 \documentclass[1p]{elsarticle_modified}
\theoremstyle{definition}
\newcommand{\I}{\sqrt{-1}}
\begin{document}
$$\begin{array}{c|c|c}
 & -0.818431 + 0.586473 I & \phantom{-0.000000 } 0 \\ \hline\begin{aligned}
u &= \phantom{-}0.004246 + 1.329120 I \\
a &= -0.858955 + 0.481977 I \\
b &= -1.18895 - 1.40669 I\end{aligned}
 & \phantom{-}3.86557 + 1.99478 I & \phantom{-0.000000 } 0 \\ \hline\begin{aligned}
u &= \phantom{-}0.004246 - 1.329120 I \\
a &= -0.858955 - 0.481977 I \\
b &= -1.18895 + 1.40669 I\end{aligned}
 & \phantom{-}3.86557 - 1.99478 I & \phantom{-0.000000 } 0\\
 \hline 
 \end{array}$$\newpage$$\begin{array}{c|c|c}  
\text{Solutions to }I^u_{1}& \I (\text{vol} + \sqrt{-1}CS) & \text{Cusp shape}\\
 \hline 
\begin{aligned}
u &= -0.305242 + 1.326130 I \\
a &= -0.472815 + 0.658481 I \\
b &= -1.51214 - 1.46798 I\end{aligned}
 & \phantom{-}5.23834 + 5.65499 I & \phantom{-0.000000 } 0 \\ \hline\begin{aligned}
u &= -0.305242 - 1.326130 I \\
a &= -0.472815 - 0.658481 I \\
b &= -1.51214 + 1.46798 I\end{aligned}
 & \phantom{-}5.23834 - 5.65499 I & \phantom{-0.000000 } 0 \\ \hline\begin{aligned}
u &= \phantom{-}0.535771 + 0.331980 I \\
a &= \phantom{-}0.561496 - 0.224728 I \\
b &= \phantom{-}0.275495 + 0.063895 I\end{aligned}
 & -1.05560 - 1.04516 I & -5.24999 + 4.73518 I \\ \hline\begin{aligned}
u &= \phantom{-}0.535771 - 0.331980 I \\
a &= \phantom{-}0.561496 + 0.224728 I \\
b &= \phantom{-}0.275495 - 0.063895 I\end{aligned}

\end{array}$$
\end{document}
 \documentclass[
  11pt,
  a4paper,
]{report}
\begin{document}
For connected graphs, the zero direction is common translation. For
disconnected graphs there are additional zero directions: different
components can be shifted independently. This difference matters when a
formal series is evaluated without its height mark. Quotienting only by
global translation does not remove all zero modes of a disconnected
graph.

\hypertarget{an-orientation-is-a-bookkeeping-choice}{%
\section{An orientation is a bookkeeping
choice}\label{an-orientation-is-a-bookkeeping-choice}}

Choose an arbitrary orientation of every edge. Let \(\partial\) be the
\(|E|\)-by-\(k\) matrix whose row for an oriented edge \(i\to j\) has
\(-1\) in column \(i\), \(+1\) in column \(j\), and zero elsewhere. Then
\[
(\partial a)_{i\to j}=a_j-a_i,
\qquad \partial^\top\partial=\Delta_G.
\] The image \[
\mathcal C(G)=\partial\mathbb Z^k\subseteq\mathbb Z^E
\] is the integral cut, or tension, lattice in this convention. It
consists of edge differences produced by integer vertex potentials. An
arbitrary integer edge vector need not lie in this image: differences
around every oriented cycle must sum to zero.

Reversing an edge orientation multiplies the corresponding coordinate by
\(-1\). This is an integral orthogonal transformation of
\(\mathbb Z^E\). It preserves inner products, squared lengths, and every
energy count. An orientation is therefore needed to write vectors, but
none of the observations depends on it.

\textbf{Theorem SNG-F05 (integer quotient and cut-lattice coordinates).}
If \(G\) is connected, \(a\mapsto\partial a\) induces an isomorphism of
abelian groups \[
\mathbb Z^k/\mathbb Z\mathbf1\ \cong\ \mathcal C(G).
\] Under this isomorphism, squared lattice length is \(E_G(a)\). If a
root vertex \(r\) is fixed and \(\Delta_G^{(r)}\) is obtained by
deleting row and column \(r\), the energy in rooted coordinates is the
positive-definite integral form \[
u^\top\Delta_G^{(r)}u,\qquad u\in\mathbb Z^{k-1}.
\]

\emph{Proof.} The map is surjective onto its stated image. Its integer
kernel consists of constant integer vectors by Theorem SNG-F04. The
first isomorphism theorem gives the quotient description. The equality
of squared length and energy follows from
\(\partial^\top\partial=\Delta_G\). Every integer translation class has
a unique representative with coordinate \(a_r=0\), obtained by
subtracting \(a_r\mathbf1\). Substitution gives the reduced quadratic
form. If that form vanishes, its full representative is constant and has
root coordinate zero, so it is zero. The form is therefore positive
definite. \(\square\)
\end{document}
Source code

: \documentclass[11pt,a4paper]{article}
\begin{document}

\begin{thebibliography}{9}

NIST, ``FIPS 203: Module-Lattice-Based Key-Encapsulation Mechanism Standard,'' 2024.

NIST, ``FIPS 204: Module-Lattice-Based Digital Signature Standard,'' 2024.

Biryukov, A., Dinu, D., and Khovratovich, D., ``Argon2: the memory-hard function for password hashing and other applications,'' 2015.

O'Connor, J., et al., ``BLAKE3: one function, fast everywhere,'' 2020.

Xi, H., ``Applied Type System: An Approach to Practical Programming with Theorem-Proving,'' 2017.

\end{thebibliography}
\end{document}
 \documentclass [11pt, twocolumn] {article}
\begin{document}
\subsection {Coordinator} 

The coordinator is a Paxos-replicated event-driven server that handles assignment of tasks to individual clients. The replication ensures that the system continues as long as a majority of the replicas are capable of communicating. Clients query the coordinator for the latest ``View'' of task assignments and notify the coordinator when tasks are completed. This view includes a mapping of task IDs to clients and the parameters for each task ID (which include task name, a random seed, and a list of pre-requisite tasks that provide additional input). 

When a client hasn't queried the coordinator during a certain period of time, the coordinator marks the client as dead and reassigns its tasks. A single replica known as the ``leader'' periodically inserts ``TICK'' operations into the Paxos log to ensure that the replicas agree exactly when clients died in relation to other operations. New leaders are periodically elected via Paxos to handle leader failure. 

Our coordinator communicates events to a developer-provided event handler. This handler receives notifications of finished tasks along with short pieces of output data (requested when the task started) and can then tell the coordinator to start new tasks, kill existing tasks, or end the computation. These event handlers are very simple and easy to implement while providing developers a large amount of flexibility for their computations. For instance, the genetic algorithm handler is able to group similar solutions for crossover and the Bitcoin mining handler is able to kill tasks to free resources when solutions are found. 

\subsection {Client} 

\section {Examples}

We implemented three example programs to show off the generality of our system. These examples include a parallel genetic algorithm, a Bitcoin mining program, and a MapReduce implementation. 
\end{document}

⁂

== AIM OF THE EXERCISE ==
Please copy the lines in the records above between the one holding "root vertex \(r\)" and the one holding "kernel consists of", inclusive, exactly and with no other line.

== SOLUTION FOR THIS PROBLEM ==
root vertex \(r\) is fixed and \(\Delta_G^{(r)}\) is obtained by
deleting row and column \(r\), the energy in rooted coordinates is the
positive-definite integral form \[
u^\top\Delta_G^{(r)}u,\qquad u\in\mathbb Z^{k-1}.
\]

\emph{Proof.} The map is surjective onto its stated image. Its integer
kernel consists of constant integer vectors by Theorem SNG-F04. The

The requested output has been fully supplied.